IRL_ABooklet_2023

First note that $\angle BAC=\angle BDC$ (inscribed angles) and $\angle BAC=\angle ACD$ (alternate angles at $AB\parallel CD$). Hence, $\angle BDC=\angle ACD$ and triangle $CDP$ is isosceles with $|CP|=|DP|$. This implies that $P$ is on the perpendicular bisector of $CD$ and that $\angle PBA=\angle BAP=45^{\circ }$ (because $AC\perp BD$). The centre $O$ of the circle is on the perpendicular bisectors of the chords $AB$ and $CD$. As $AB$ and $CD$ are parallel, their perpendicular bisectors are parallel as well. As they have $O$ in common, they coincide. This means that $OP$ is the common perpendicular bisector of $AB$ and of $CD$.

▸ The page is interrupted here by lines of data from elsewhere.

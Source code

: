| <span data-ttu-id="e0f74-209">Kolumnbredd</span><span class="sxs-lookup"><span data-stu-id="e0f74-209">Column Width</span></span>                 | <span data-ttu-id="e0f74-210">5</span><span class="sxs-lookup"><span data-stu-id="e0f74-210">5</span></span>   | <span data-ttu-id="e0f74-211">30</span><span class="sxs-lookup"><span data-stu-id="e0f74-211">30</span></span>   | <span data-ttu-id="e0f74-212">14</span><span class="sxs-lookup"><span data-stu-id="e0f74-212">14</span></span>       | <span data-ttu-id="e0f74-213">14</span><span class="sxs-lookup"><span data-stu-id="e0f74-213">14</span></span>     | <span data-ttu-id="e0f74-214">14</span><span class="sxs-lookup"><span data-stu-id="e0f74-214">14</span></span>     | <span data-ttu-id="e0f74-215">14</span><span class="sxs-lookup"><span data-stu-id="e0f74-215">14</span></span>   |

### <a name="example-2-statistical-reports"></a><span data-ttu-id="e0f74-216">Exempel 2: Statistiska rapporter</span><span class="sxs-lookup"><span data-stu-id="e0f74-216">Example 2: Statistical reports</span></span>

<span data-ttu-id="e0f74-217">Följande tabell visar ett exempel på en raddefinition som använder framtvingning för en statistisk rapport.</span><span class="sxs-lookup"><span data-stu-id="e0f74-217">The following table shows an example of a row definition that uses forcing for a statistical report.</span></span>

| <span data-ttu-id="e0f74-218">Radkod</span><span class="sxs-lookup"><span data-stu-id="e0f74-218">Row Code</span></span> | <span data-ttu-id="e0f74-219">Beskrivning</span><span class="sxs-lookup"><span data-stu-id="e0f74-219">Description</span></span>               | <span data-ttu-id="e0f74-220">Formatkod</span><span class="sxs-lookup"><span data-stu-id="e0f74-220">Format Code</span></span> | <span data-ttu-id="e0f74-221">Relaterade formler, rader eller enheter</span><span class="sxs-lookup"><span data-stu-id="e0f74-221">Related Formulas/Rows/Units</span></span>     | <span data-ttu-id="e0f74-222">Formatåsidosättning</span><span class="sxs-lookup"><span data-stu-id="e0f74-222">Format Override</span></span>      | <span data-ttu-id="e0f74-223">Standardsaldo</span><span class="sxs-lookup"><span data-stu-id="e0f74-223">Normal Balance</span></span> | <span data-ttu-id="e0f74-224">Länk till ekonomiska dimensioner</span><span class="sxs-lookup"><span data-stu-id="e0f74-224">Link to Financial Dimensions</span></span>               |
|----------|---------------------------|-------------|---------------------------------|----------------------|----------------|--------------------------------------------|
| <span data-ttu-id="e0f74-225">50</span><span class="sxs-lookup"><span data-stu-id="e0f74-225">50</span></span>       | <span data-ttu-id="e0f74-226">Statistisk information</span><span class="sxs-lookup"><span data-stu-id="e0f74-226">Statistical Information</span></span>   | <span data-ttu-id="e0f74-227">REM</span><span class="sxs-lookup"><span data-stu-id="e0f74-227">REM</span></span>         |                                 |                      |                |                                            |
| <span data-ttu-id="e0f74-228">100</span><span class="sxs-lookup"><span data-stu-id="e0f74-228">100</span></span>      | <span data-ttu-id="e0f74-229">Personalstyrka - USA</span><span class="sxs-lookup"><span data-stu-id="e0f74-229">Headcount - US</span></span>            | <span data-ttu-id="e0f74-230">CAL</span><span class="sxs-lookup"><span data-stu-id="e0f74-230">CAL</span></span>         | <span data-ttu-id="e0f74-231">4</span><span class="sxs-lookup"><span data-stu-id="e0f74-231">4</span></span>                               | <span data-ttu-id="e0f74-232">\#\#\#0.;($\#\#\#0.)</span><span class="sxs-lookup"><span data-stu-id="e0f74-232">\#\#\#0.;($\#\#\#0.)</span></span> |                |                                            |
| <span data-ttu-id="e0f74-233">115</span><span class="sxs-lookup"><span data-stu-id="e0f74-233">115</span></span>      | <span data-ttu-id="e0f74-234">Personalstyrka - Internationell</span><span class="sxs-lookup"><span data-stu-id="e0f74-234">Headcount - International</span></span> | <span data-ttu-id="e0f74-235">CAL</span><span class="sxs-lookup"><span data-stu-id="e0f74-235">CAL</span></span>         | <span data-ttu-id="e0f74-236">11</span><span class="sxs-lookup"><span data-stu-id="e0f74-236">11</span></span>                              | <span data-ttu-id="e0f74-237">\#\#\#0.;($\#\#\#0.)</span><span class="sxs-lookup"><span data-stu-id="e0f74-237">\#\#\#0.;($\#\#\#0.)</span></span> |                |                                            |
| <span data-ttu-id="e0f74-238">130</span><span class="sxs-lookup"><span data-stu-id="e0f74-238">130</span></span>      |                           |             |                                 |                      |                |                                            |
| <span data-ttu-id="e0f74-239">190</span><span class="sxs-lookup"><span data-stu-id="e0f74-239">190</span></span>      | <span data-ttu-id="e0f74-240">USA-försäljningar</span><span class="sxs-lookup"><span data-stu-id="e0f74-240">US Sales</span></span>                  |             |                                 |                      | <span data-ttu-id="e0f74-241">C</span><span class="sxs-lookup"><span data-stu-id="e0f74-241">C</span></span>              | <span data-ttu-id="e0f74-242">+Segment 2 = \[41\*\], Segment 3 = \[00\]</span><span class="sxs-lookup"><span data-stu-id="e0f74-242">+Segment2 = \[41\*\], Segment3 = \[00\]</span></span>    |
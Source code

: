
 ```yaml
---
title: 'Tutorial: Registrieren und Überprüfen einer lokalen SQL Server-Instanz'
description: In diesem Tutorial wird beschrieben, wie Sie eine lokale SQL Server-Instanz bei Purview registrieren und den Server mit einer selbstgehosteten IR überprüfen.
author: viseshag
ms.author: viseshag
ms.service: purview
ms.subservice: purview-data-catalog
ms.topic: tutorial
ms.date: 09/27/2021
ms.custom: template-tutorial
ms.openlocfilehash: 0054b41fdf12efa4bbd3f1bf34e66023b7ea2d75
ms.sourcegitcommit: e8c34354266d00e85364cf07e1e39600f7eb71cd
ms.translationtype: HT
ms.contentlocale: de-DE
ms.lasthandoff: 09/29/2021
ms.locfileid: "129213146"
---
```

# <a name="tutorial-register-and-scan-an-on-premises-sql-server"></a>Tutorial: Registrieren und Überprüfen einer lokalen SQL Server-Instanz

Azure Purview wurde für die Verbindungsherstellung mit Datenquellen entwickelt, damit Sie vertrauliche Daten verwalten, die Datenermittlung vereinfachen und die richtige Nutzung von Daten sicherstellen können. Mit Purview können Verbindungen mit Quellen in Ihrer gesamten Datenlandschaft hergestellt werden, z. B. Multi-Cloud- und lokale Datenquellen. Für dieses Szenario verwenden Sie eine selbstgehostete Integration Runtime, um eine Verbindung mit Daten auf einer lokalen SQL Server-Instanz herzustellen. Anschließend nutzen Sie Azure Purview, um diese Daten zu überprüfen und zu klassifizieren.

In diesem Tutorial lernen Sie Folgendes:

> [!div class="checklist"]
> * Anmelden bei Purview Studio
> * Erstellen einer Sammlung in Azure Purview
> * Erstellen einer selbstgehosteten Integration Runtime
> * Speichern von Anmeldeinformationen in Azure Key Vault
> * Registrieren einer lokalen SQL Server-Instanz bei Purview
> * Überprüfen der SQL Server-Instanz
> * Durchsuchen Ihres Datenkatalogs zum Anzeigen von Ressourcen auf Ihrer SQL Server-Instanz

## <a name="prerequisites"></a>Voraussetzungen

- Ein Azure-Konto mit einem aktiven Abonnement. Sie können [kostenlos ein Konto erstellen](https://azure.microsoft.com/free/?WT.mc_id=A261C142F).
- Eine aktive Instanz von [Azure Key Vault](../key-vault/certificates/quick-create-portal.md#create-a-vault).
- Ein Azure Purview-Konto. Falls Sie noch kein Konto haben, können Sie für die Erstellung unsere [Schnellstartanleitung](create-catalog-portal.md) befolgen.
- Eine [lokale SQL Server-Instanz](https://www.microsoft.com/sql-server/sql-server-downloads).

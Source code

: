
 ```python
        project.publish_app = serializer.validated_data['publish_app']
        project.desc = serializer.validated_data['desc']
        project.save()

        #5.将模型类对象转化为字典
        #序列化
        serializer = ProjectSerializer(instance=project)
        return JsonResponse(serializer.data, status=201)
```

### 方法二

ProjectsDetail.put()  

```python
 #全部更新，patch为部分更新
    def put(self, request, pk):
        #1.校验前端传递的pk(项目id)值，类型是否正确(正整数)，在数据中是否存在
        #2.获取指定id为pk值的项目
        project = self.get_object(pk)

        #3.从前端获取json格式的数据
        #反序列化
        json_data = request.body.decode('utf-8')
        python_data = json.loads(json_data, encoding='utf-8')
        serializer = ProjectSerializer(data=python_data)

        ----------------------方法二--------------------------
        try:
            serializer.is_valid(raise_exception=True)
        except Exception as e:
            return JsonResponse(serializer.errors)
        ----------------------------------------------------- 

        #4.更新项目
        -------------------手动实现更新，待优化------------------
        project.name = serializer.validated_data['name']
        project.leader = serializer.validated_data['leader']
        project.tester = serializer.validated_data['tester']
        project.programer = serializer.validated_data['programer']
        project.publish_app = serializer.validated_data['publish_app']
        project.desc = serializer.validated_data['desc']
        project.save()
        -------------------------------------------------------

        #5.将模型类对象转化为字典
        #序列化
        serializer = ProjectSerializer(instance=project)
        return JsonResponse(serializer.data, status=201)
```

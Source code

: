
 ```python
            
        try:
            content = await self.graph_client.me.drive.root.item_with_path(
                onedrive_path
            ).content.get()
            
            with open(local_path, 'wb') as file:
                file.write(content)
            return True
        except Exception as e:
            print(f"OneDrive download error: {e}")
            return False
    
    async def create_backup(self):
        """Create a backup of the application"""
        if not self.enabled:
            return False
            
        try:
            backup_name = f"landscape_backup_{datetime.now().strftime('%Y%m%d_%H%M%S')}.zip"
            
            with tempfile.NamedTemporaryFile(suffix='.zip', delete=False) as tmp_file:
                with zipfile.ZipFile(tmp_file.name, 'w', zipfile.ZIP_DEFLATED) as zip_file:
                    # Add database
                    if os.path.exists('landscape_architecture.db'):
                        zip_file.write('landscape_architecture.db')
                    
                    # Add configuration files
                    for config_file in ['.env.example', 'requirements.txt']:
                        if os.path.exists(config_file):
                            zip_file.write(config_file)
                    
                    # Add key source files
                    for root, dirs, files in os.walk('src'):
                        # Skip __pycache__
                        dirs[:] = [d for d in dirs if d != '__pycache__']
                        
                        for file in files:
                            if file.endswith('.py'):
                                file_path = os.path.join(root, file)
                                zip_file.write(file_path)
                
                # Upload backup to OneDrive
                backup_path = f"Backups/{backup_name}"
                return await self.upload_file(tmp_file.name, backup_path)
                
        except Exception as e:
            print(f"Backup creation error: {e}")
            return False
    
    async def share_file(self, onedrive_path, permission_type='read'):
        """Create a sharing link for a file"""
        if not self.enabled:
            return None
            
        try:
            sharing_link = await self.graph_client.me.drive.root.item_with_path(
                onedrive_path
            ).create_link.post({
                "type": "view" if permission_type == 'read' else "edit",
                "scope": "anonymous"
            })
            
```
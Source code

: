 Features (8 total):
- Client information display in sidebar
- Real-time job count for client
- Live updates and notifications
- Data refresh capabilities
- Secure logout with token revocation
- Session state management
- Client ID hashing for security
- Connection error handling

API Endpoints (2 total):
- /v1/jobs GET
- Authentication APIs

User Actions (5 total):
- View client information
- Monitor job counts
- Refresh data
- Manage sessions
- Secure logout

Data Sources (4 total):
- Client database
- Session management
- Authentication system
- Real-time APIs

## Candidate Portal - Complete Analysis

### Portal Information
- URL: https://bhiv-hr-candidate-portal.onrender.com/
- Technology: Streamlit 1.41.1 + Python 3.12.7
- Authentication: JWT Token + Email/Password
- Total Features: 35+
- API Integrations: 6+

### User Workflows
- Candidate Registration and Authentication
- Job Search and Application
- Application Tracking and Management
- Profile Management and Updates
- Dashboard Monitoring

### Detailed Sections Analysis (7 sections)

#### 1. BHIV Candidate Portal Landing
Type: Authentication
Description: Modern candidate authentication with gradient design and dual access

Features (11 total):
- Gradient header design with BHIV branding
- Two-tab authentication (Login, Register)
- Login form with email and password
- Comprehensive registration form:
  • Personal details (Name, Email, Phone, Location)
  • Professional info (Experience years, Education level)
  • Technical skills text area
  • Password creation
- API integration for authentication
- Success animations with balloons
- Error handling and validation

Because $\angle BEP=\angle CPD=90^{\circ }$ and $\angle PDC=\angle PBA=45^{\circ }$, triangles BEP and CPD are right angled and isosceles. In particular, $|BE|=|EP|$. Moreover, $\angle BOC=2\angle BDC=90^{\circ }$ (central angle), hence $$\angle BOE=180^{\circ }-\angle BOC-\angle COF=90^{\circ }-\angle COF=\angle OCF.$$ Since $|OB|=|OC|$, we can now use ASA to see that $△OCF$ is congruent to $△BOE$, thus $|OF|=|BE|=|EP|$.